Matt Newville newville at cars.uchicago.edu
Fri Jan 15 12:44:03 CST 2010


Dear Ying,


On Thu, Jan 14, 2010 at 1:00 PM, Ying Zou <zou at uwm.edu> wrote:
> Dear all,

> One colleague of mine brought up this to my attention. He tried a
> simple Fourier transformation C code on different machines (PowerPC
> based MAC G4, Intel based MAC G5, and PCs). The computations yield
> different results, sometimes on the third significant place. In his
> Fourier transformation implementation, a standard complex function
> is called. On MAC boxes, he used GNU C compiler; on PC, MS visual C
> compiler was used.

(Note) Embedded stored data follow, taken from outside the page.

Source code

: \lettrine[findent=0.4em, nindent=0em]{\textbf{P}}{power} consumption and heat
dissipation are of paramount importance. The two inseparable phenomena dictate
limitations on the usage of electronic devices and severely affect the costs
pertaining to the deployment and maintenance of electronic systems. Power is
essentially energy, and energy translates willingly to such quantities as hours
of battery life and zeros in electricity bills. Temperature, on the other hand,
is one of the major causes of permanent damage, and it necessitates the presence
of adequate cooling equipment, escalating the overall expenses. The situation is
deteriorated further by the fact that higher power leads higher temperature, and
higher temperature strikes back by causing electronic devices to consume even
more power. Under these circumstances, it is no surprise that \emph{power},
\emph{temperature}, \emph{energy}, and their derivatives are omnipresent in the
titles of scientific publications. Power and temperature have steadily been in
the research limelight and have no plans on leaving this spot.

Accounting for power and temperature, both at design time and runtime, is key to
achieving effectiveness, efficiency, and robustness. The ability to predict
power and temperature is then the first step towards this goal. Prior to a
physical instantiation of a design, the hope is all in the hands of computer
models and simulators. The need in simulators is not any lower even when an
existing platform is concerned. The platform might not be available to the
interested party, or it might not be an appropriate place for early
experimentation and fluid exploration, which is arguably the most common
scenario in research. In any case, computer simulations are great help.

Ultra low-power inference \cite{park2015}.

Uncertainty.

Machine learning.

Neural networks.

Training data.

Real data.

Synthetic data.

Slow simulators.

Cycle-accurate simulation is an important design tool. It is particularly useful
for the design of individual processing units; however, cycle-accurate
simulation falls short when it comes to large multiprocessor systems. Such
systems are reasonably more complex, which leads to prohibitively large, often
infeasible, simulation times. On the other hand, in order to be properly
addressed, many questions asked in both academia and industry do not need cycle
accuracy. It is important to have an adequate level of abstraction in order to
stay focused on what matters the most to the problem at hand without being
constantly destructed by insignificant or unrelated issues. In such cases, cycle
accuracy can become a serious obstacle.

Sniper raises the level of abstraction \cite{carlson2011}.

I have done a little web survey on this issue, it
> seems that this was reported by others, too; there have been
> suggestions that it is much more reliable to handle real or
> imaginary part separately.

By "more reliable" do you mean in general or for these particular
configurations (compilers, processors)?  You didn't mention which
libraries were used for the FTs or what precision level was expected.
It does seem like the work is restricted to C implementations.  You
also don't give any references for the "suggestions of more
reliability", so it's a bit hard to discuss those.  It is possible
that one of the problems is in expecting "simple" and "fourier
transformation" to go together (they usually don't) or that the FT
algorithm used was not robust.

> Since in the Fourier transformation for EXAFS function, complex
> functions have to be handled too. One thing I would like to know
> from our Ifeffit Gurus: Are the real and imaginary parts of EXAFS
> functions been handled separately?

The Fourier transforms used in Ifeffit are on complex numbers.
Ifeffit is written in Fortran and uses Fortran's intrinsic support for
complex numbers, adhering closely to the F77 standard so that it can
be compiled by g77 (in one important aspect for this discussion the
strict F77 is not followed -- more later).  Ifeffit uses a subset of
the Fortran implementation in FFTPACK (which is included with the
Ifeffit source and compiled and statically linked into Ifeffit) for
discrete Fourier transforms.

Arrays to be Fourier Transformed in Ifeffit are put onto a grid of
2048 points, and zero-padded as needed.  These arrays are put into
arrays of complex*16 -- double-precision complex (this is a
non-standard extension of F77 but implemented for almost all existing
compilers) which are then transformed by FFTPACKs cfftf or cfftb
routines depending on whether a forward or reverse transform is
desired.  See http://www.netlib.org/fftpack/doc for a little more
detail on FFTPACK.

Although Ifeffit uses double precision and double precision complex,
it does not ensure that the data or constants used as normalization
factors are kept at full double precision (XAFS data is rarely
measured or stored beyond single precision).  I would not be surprised
at all if results varied from machine to machine at single precision
levels (1e.-7 in relative precision). If it was only to 1.e-4, I would
not be horrified.  High precision and accuracy in floating point
computation is truly hard, and machine-to-machine variations are
common.  The key need for Ifeffit is to be able to compare the Fourier
transform of two spectra computed under the same conditions.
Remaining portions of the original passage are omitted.